--- WHAT TO WORK ON ---
Pictures aside, write out every record exactly as it appears.

--- START ---

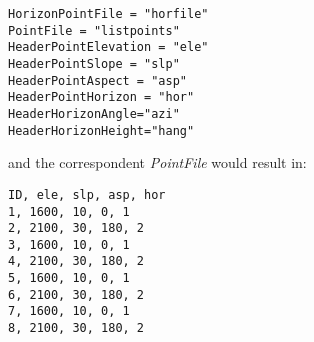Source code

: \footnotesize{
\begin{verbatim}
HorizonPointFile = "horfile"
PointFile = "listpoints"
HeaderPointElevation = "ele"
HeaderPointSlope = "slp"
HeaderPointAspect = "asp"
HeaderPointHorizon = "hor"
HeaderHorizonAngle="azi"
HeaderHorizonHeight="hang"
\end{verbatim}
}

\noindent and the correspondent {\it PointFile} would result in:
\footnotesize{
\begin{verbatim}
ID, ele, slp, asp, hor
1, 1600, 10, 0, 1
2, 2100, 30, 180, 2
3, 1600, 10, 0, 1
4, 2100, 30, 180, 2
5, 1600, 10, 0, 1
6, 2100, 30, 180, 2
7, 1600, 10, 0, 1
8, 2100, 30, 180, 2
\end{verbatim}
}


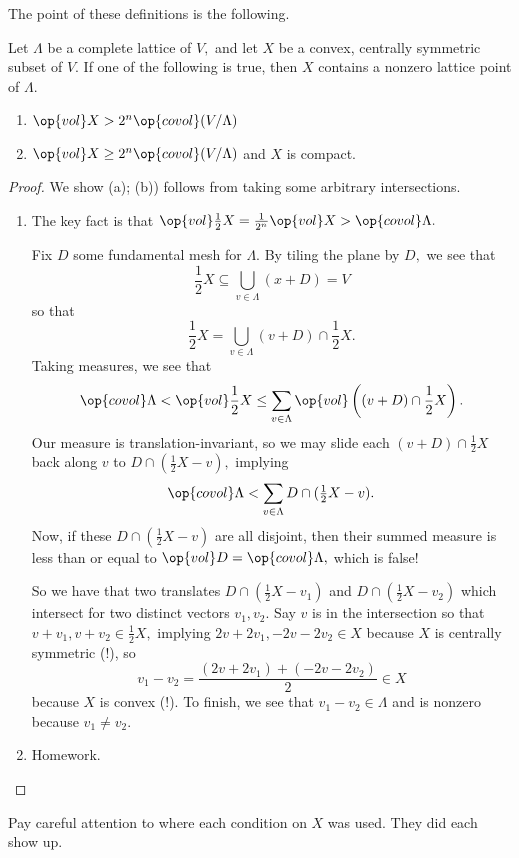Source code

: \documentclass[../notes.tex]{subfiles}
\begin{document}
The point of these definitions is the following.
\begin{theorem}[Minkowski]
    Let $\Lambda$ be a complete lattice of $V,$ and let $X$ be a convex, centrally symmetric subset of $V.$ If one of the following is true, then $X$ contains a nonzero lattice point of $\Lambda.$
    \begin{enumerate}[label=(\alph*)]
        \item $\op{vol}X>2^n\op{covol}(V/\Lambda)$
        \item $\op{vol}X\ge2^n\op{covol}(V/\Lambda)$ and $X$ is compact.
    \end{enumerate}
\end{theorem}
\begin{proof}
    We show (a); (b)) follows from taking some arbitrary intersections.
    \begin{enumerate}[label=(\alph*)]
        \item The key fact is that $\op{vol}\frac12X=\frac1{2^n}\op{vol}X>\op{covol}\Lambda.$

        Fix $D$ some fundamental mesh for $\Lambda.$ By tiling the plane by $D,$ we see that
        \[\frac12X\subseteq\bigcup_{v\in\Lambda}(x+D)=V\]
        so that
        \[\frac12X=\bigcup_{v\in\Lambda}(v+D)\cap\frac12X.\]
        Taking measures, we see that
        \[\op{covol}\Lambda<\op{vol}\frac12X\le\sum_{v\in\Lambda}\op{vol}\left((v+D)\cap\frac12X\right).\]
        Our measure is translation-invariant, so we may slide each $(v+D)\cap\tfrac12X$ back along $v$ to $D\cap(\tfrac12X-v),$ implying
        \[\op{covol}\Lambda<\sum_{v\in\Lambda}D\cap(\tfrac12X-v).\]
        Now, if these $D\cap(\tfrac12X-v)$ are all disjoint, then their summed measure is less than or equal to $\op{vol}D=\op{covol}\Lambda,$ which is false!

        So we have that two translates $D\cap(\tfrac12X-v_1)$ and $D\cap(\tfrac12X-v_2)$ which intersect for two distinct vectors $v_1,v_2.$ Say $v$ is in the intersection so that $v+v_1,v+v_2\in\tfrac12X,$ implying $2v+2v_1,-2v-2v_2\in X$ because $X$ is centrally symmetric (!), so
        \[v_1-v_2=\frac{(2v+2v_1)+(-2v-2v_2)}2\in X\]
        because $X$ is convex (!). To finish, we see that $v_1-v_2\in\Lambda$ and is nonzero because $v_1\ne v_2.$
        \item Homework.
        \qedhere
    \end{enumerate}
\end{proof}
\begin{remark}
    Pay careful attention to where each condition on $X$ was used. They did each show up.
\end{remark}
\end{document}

--- END ---

--- REPLY TO THE EXERCISE ---
Source code

: \footnotesize{
\begin{verbatim}
HorizonPointFile = "horfile"
PointFile = "listpoints"
HeaderPointElevation = "ele"
HeaderPointSlope = "slp"
HeaderPointAspect = "asp"
HeaderPointHorizon = "hor"
HeaderHorizonAngle="azi"
HeaderHorizonHeight="hang"
\end{verbatim}
}

\noindent and the correspondent {\it PointFile} would result in:
\footnotesize{
\begin{verbatim}
ID, ele, slp, asp, hor
1, 1600, 10, 0, 1
2, 2100, 30, 180, 2
3, 1600, 10, 0, 1
4, 2100, 30, 180, 2
5, 1600, 10, 0, 1
6, 2100, 30, 180, 2
7, 1600, 10, 0, 1
8, 2100, 30, 180, 2
\end{verbatim}
}


Source code

: \documentclass[../notes.tex]{subfiles}
\begin{document}
The point of these definitions is the following.
\begin{theorem}[Minkowski]
    Let $\Lambda$ be a complete lattice of $V,$ and let $X$ be a convex, centrally symmetric subset of $V.$ If one of the following is true, then $X$ contains a nonzero lattice point of $\Lambda.$
    \begin{enumerate}[label=(\alph*)]
        \item $\op{vol}X>2^n\op{covol}(V/\Lambda)$
        \item $\op{vol}X\ge2^n\op{covol}(V/\Lambda)$ and $X$ is compact.
    \end{enumerate}
\end{theorem}
\begin{proof}
    We show (a); (b)) follows from taking some arbitrary intersections.
    \begin{enumerate}[label=(\alph*)]
        \item The key fact is that $\op{vol}\frac12X=\frac1{2^n}\op{vol}X>\op{covol}\Lambda.$

        Fix $D$ some fundamental mesh for $\Lambda.$ By tiling the plane by $D,$ we see that
        \[\frac12X\subseteq\bigcup_{v\in\Lambda}(x+D)=V\]
        so that
        \[\frac12X=\bigcup_{v\in\Lambda}(v+D)\cap\frac12X.\]
        Taking measures, we see that
        \[\op{covol}\Lambda<\op{vol}\frac12X\le\sum_{v\in\Lambda}\op{vol}\left((v+D)\cap\frac12X\right).\]
        Our measure is translation-invariant, so we may slide each $(v+D)\cap\tfrac12X$ back along $v$ to $D\cap(\tfrac12X-v),$ implying
        \[\op{covol}\Lambda<\sum_{v\in\Lambda}D\cap(\tfrac12X-v).\]
        Now, if these $D\cap(\tfrac12X-v)$ are all disjoint, then their summed measure is less than or equal to $\op{vol}D=\op{covol}\Lambda,$ which is false!

        So we have that two translates $D\cap(\tfrac12X-v_1)$ and $D\cap(\tfrac12X-v_2)$ which intersect for two distinct vectors $v_1,v_2.$ Say $v$ is in the intersection so that $v+v_1,v+v_2\in\tfrac12X,$ implying $2v+2v_1,-2v-2v_2\in X$ because $X$ is centrally symmetric (!), so
        \[v_1-v_2=\frac{(2v+2v_1)+(-2v-2v_2)}2\in X\]
        because $X$ is convex (!). To finish, we see that $v_1-v_2\in\Lambda$ and is nonzero because $v_1\ne v_2.$
        \item Homework.
        \qedhere
    \end{enumerate}
\end{proof}
\begin{remark}
    Pay careful attention to where each condition on $X$ was used. They did each show up.
\end{remark}
\end{document}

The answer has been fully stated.